As I said before, this strategy is not just about eating out and buying things. From the very start, I set the table for dinner, because I grew up in a home where people ate meals at the dinner table, together, every single day. Hubster’s family of origin did not, but by taking the lead on this one, it became part of our family routine. I asked the hubs to please wear a shirt at the table, to close the bathroom door when using it, not wander around naked while complaining that the house was too cold, put down the toilet seat when finished, (aim for the toilet, not the floor), the purpose and use of “decorative hand towels for guests only”, that I would not sleep with a pack of dogs in the bed with us (chose: either them, or me), bought him a separate beer fridge and made him use it ( bc having your entire refrigerator full of only beer was not conducive to living and eating healthfully), how to load a dishwasher, how to do laundry, to not go out and fetch the paper in his sagging underwear with his junk hanging out, which drawers/shelves/closets were mine and which were his, how to scrub a bathroom, make a bed, budget planning, menu planning, and more. That together we would clean our home once a week. That we would each take turns cooking dinner for the other (from acceptable menu choices.) All to my level of satisfaction, which became a catchphrase both he, and later our children, learned well. You can’t just say you cleaned your room by throwing a blanket over the piles of crap. You can’t just say you cleaned the den when all you did was throw stuff in the closet, and you didn’t even bother to vacuum the floor.

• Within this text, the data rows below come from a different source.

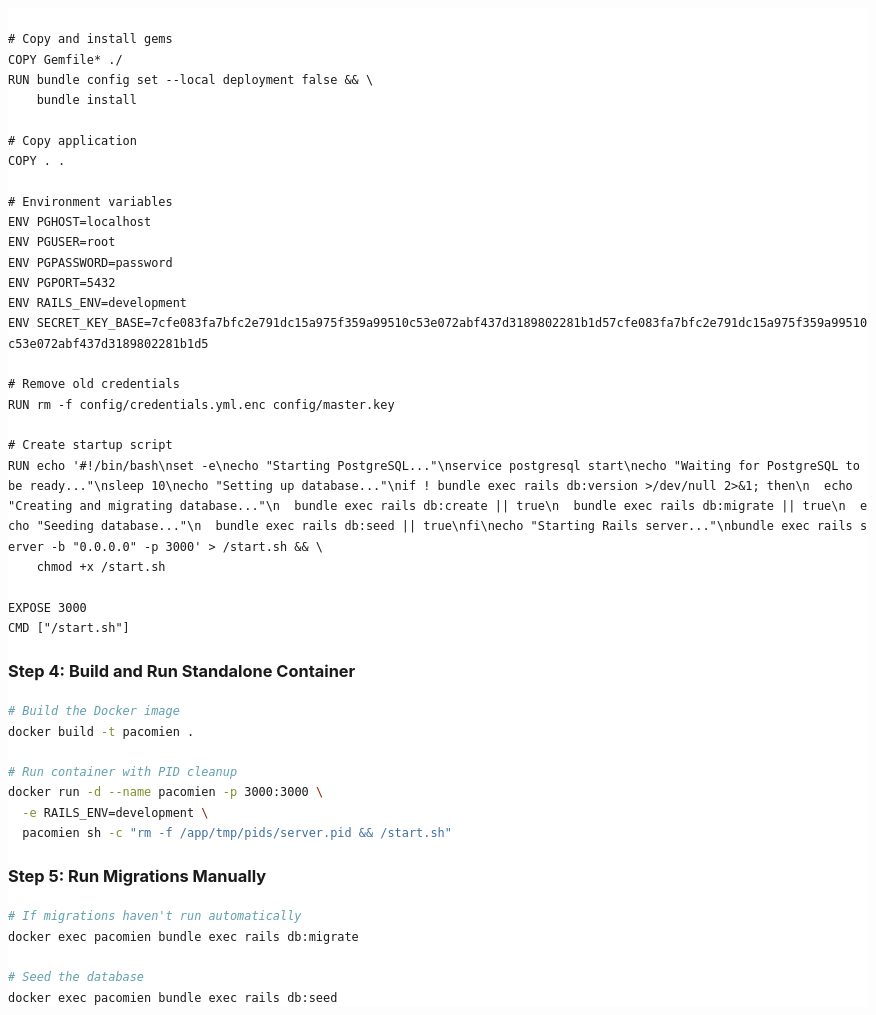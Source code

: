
 ```

# Copy and install gems
COPY Gemfile* ./
RUN bundle config set --local deployment false && \
    bundle install

# Copy application
COPY . .

# Environment variables
ENV PGHOST=localhost
ENV PGUSER=root
ENV PGPASSWORD=password
ENV PGPORT=5432
ENV RAILS_ENV=development
ENV SECRET_KEY_BASE=7cfe083fa7bfc2e791dc15a975f359a99510c53e072abf437d3189802281b1d57cfe083fa7bfc2e791dc15a975f359a99510c53e072abf437d3189802281b1d5

# Remove old credentials
RUN rm -f config/credentials.yml.enc config/master.key

# Create startup script
RUN echo '#!/bin/bash\nset -e\necho "Starting PostgreSQL..."\nservice postgresql start\necho "Waiting for PostgreSQL to be ready..."\nsleep 10\necho "Setting up database..."\nif ! bundle exec rails db:version >/dev/null 2>&1; then\n  echo "Creating and migrating database..."\n  bundle exec rails db:create || true\n  bundle exec rails db:migrate || true\n  echo "Seeding database..."\n  bundle exec rails db:seed || true\nfi\necho "Starting Rails server..."\nbundle exec rails server -b "0.0.0.0" -p 3000' > /start.sh && \
    chmod +x /start.sh

EXPOSE 3000
CMD ["/start.sh"]
```

### Step 4: Build and Run Standalone Container
```bash
# Build the Docker image
docker build -t pacomien .

# Run container with PID cleanup
docker run -d --name pacomien -p 3000:3000 \
  -e RAILS_ENV=development \
  pacomien sh -c "rm -f /app/tmp/pids/server.pid && /start.sh"
```

### Step 5: Run Migrations Manually
```bash
# If migrations haven't run automatically
docker exec pacomien bundle exec rails db:migrate

# Seed the database
docker exec pacomien bundle exec rails db:seed
```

Within the first month that we had been married, I had enlisted the help of hubster’s sister, and together we went through all his closets/drawers/cabinets/boxes, and pulled out all the ugly, tattered, worn out, stained, hideous, out of date clothing items he had. Bagged them all and gave to charity what we didn’t throw out, then went shopping and bought him new underwear and clothes similar to the sort that he liked, only not ragged frayed stained and hideous. This involved swapping out his denim for the current style, boxing up and saving in the attic his sentimental college team shirts/items that he could no longer fit but didn’t want to get rid of, etc. We filled the attic with a lot of boxes! Involving his sister was key to my success in this event, bc it felt more like a fashion and lifestyle makeover to him, “Female Eye for the Straight Guy”, rather than a one-on-one assault of him by me. It diffused the tension. We also went through his household possessions and did the same: The chipped mis-matched dishes and glasses, scraggly bedding and broken furniture cast-offs, “gifts” from his mother or stolen from bars, went bye-bye and were replaced by items from our wedding registry. His “hand-made” coffee table constructed of 2 x 4’s became a garden shelf, painted a bright new color and covered with plants, outside.
I planned holidays and vacations the same way. Someone has to be in charge and make decisions; if not you, then who? Do you want to spend every vacation for the rest of your life with your mother-in-law or his college roommates/drinking buddies?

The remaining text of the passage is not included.